My comment was a bit flippant I agree, and I know Google is a huge company so there are a great many people I have never interacted with.
That said; the google approach _does_ appear to quite literally throw away institutional knowledge from high throughput/high uptime and automation focused systems engineering.
I don’t discount that google SREs are highly intelligent and often know systems internals to the same or a greater extent than highly performing sysadmins. But there does appear to be desire to discredit anything seen as “traditional” and I think that can be harmful, like in this case.
Sometimes they know better, but there is a failing to ask the question: “what does it cost to only act on symptoms not causes”
The "hot" we're talking here is beyond what the machines are specced for and suggests something is wrong (in this case the rack was tilted and it was messing with the cooling system). That should never happen under normal operation, otherwise it suggests a bigger problem (either the whole building is too hot, or there's a design flaw in the cooling system).

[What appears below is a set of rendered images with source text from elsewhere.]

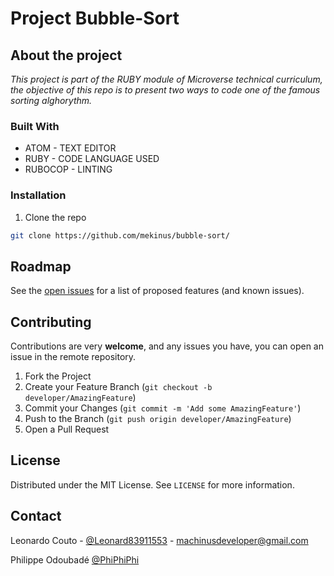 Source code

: # Project Bubble-Sort

## About the project

*This project is part of the RUBY module of Microverse technical curriculum, the objective of this repo is to present two ways to code one of the famous sorting alghorythm.*

### Built With
* ATOM - TEXT EDITOR
* RUBY - CODE LANGUAGE USED
* RUBOCOP - LINTING

### Installation

1. Clone the repo
```sh
git clone https://github.com/mekinus/bubble-sort/
```

<!-- ROADMAP -->
## Roadmap

See the [open issues](https://github.com/mekinus/bubble-sort/issues) for a list of proposed features (and known issues).

<!-- CONTRIBUTING -->
## Contributing

Contributions are very **welcome**, and any issues you have, you can open an issue in the remote repository.

1. Fork the Project
2. Create your Feature Branch (`git checkout -b developer/AmazingFeature`)
3. Commit your Changes (`git commit -m 'Add some AmazingFeature'`)
4. Push to the Branch (`git push origin developer/AmazingFeature`)
5. Open a Pull Request

<!-- LICENSE -->
## License

Distributed under the MIT License. See `LICENSE` for more information.

<!-- CONTACT -->
## Contact

Leonardo Couto - [@Leonard83911553](https://twitter.com/Leonardo83911553) - machinusdeveloper@gmail.com

Philippe Odoubadé [@PhiPhiPhi](https://github.com/phiphiphi)
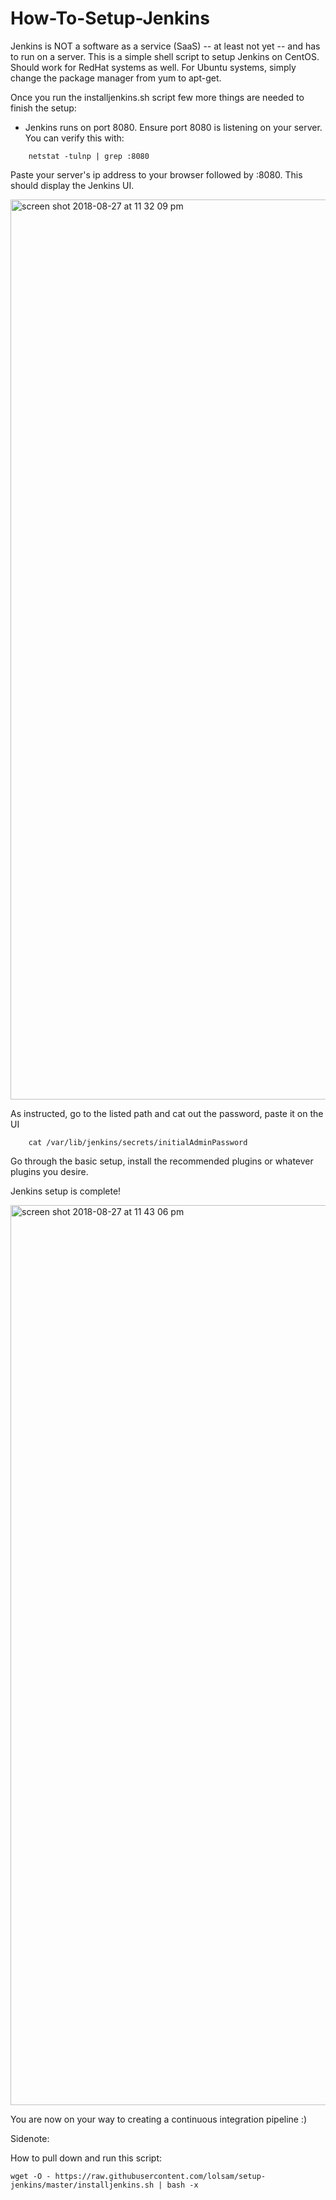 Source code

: # How-To-Setup-Jenkins
Jenkins is NOT a software as a service (SaaS) -- at least not yet -- and has to run on a server.
This is a simple shell script to setup Jenkins on CentOS. Should work for RedHat systems as well. For Ubuntu systems, simply change the package manager from yum to apt-get.

Once you run the installjenkins.sh script few more things are needed to finish the setup:

 - Jenkins runs on port 8080. Ensure port 8080 is listening on your server. You can verify this with:

```
	netstat -tulnp | grep :8080
```
Paste your server's ip address to your browser followed by :8080. This should display the Jenkins UI.

<img width="1440" alt="screen shot 2018-08-27 at 11 32 09 pm" src="https://user-images.githubusercontent.com/30080956/44701015-11f35500-aa52-11e8-88f0-968502be3b02.png">

As instructed, go to the listed path and cat out the password, paste it on the UI

```
	cat /var/lib/jenkins/secrets/initialAdminPassword
```


Go through the basic setup, install the recommended plugins or whatever plugins you desire.

Jenkins setup is complete!

<img width="1440" alt="screen shot 2018-08-27 at 11 43 06 pm" src="https://user-images.githubusercontent.com/30080956/44701174-110ef300-aa53-11e8-822c-c3a32d44004d.png">

You are now on your way to creating a continuous integration pipeline :)

Sidenote:

How to pull down and run this script:

```
wget -O - https://raw.githubusercontent.com/lolsam/setup-jenkins/master/installjenkins.sh | bash -x
```
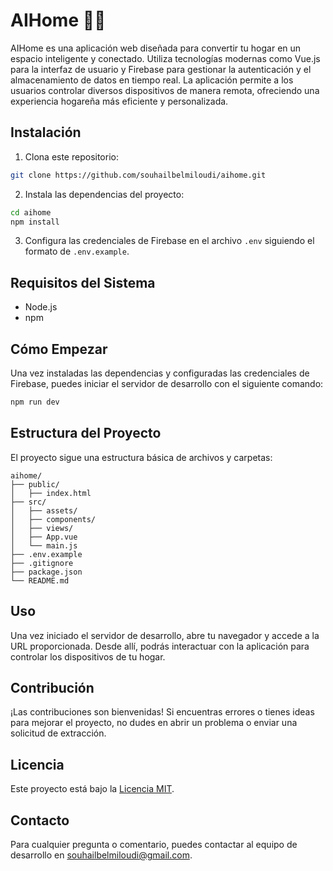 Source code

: # AIHome 🏡💡

AIHome es una aplicación web diseñada para convertir tu hogar en un espacio inteligente y conectado. Utiliza tecnologías modernas como Vue.js para la interfaz de usuario y Firebase para gestionar la autenticación y el almacenamiento de datos en tiempo real. La aplicación permite a los usuarios controlar diversos dispositivos de manera remota, ofreciendo una experiencia hogareña más eficiente y personalizada.

## Instalación

1. Clona este repositorio:

```sh
git clone https://github.com/souhailbelmiloudi/aihome.git
```

2. Instala las dependencias del proyecto:

```sh
cd aihome
npm install
```

3. Configura las credenciales de Firebase en el archivo `.env` siguiendo el formato de `.env.example`.

## Requisitos del Sistema

- Node.js
- npm

## Cómo Empezar

Una vez instaladas las dependencias y configuradas las credenciales de Firebase, puedes iniciar el servidor de desarrollo con el siguiente comando:

```sh
npm run dev
```

## Estructura del Proyecto

El proyecto sigue una estructura básica de archivos y carpetas:

```
aihome/
├── public/
│   ├── index.html
├── src/
│   ├── assets/
│   ├── components/
│   ├── views/
│   ├── App.vue
│   └── main.js
├── .env.example
├── .gitignore
├── package.json
└── README.md
```

## Uso

Una vez iniciado el servidor de desarrollo, abre tu navegador y accede a la URL proporcionada. Desde allí, podrás interactuar con la aplicación para controlar los dispositivos de tu hogar.

## Contribución

¡Las contribuciones son bienvenidas! Si encuentras errores o tienes ideas para mejorar el proyecto, no dudes en abrir un problema o enviar una solicitud de extracción.

## Licencia

Este proyecto está bajo la [Licencia MIT](https://opensource.org/licenses/MIT).

## Contacto

Para cualquier pregunta o comentario, puedes contactar al equipo de desarrollo en [souhailbelmiloudi@gmail.com](mailto:souhailbelmiloudi@gmail.com).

For me, when a machine reports as abnormal it will decommission itself and file a ticket to be looked at, we have enough extra capacity that it’s ok to do this for 5% of compute before we have issues, and we have an alert if it gets close to that.
If you’re doing anything other than that then either your machines are abnormal and functioning, which is scary because they’re now in an unknown state- or you’re able to just throw out anything that seems weird, which might also hide issues with the environment.
Whether you page someone or not, a machine hitting thermal throttling repeatedly should be just as notable as the abnormal failure rate that started the investigation.
> When you have enough machines, 10 of them are always running hot.
Sure, but isn't there rack-level toplogy information that should warn when all of the elements in a rack are complaining? That should statistically be a pretty rare occurrence, except over short periods, say, < 5-10 hours.
It's Google; they have sufficient ML capacity to filter cases. It might require additional manpower in the short term, but it also lowers the likelihood of infrastructure failure long-term.
What might not make sense, resource-wise, to smaller companies does start to make sense at their scale.
I worked at a FAANG and every now and then someone proposed or tried to make an anomaly detection system. They never worked well. It’s an extremely difficult thing to get right. Better to just have good monitoring of whether your system is responsive/available/reliable and ways to quickly work out why it’s not.
Sorry, I'm merely a lowly sysadmin and not a godly Google SRE, but environment monitoring is a solved problem, humans need not apply.